By Sizwe Thuthuka
LAST year, the Embassy of Sweden in Harare organised a tour for local journalists to visit media regulatory agencies, journalist unions and prominent media houses in that country. The tour
was a culmination of incessant government propaganda that sought to present the Access to Information and Protection of Privacy Act (Aippa) as a lesser evil than the Swedish Freedom of the Press Act.
In a statement, Kristina Svensson, Ambassador of Sweden to Zimbabwe, told the journalists that she wanted to promote a better understanding of Swedish media laws and the freedom of expression culture in her country.
The tour was open to journalists from both the private and government media. Journalists from Zimpapers and Zimbabwe Broadcasting Holdings opted out under unclear circumstances, even when their bosses, under the banner of the Zimbabwe Association of Editors, resolved to take part. Take part they did, but they chose to remain silent after the tour.
Private media journalists who took part in the tour gave testimonials that contradicted the perception given by pro-Aippa supporters such as Media and Information Commission (MIC) chairperson Tafataona Mahoso. The journalists wrote about voluntary media regulation and zero-tolerance for government interference in the operation of the media.
This came under criticism from those defending harsh regulations on the media in Zimbabwe. For example, Tendai Chari writing in the Sunday Mirror in his column “Media analysis” chose an example of the arrest of a journalist in the 80s to buttress his claims that even in the West journalists are arrested and have to operate within the confines “of the law”.
The writing on the wall can sometimes be deceptive. In a lengthy article in 2002, Mahoso conveniently cited clauses in the Swedish Freedom of the Press Act that limit the right of the media to publish state secrets and other classified information. Despite his brilliant attempt, he conveniently ignored to mention that a competent court of law, not an extra-judiciary body (or quasi-judiciary bodies) such as the MIC, handles such cases. Even then, the right to freedom of expression takes precedence over other interests in such matters.
Swedes protect their media from any form of censorship and punish anyone found guilty of attempting to censor information. They subsidise private media and have used the concept of the ombudsman to ensure journalists — local and foreign — have unfettered access to information. A voluntary press council ensures that complaints by members of the public on media conduct are resolved amicably thereby minimising costs that would have otherwise been expended had the case been handled through normal court processes.
The 1766 Swedish Freedom of the Press Act is premised on preventing any public authority from censoring news and information. Aippa is premised on a different set of principles altogether. Clearly, one of them is to curb perceived negative reporting about Zimbabwe by sections of the media, if it is really true that its provisions were based on the recommendations of a survey by the government-appointed Media Ethics Committee.

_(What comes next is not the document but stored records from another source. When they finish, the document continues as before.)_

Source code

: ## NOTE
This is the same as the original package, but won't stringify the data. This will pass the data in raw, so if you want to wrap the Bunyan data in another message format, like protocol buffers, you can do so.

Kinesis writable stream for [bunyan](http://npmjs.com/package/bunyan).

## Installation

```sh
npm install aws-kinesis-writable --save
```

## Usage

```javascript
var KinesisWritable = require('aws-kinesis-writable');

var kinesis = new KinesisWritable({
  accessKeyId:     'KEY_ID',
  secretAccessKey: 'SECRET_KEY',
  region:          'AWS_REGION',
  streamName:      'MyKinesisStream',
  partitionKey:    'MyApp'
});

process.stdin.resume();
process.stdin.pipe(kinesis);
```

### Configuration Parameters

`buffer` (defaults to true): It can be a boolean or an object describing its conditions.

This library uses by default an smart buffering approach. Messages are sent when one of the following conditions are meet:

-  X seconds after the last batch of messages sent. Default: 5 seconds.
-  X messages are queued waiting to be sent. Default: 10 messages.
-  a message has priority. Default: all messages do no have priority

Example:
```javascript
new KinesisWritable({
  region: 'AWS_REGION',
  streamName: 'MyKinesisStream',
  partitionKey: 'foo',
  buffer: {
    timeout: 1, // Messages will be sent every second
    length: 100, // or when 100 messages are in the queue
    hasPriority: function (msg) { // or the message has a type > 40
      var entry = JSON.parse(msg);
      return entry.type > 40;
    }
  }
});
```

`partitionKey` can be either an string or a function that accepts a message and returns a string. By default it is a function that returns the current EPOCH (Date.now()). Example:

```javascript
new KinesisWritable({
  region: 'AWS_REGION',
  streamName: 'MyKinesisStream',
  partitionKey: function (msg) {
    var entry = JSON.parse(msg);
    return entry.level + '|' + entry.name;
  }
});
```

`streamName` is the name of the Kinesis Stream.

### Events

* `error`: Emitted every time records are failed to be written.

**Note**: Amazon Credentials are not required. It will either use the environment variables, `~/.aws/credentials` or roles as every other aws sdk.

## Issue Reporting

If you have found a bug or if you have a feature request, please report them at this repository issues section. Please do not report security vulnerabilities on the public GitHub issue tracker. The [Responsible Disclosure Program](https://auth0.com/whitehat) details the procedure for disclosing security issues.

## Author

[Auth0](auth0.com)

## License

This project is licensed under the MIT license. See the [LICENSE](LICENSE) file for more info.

There is nothing objectionable to this when it is done within the confines of the Constitution of Zimbabwe, which is the supreme law of the land. The Supreme Court has confirmed that some restrictions and penalties in Aippa are acceptable, but on all occasions, these decisions have not been unanimous.
Of concern is the continuing rhetoric that is churned out by the new office bearers in the Ministry of Information and Publicity, aided by their eloquent permanent secretary George Charamba. Despite the fact that there is limited and anecdotal evidence linking practice under Aippa to practice under laws in the West, they continue invoking statutes elsewhere — Portugal, Switzerland, Britain and the United States — as either similar or worse than Aippa.
If Aippa were bad, none of the “noisy” private newspapers would be operational, they argue.
We are short of Western examples on the latter — which is the reason the debate is reduced to “clauses” and “provisions” in these Western statutes, at the expense of concrete examples on the ground, a challenge which media professionals and civic media organisations have not taken up.
The wording in the statutes may be similar, but their implementation in Zimbabwe has failed to convince even the most indoctrinated that the actions of the MIC are necessary for the promotion of the free flow of information in the public interest.
One imagines the apprehension that afflicts the new Information minister and his deputy when journalists and civic media organisations talk about the repeal of broadcasting laws and Aippa. It means they have a reduced mandate if they choose to do away with the institutions created by these laws.
However, information ministries have a life beyond repressive legislation, as examples elsewhere indicate. Some countries have enshrined provisions that uphold freedom of expression and the media, but have done away with full ministries of information. Countries closer to home such as Mozambique and South Africa are good examples.
Simply put, the free flow of information in the public interest does not need political interference.
However, given the current dispensation, journalists and civic media organisations should demand that the practice in Sweden and other countries given as examples now and again be practised in Zimbabwe. This means that journalists can initiate parallel engagement with a view to having the laws repealed and also have the anomalies that occurred due to their enactment revisited immediately.
*Sizwe Thuthuka is an independent media commentator based in Harare.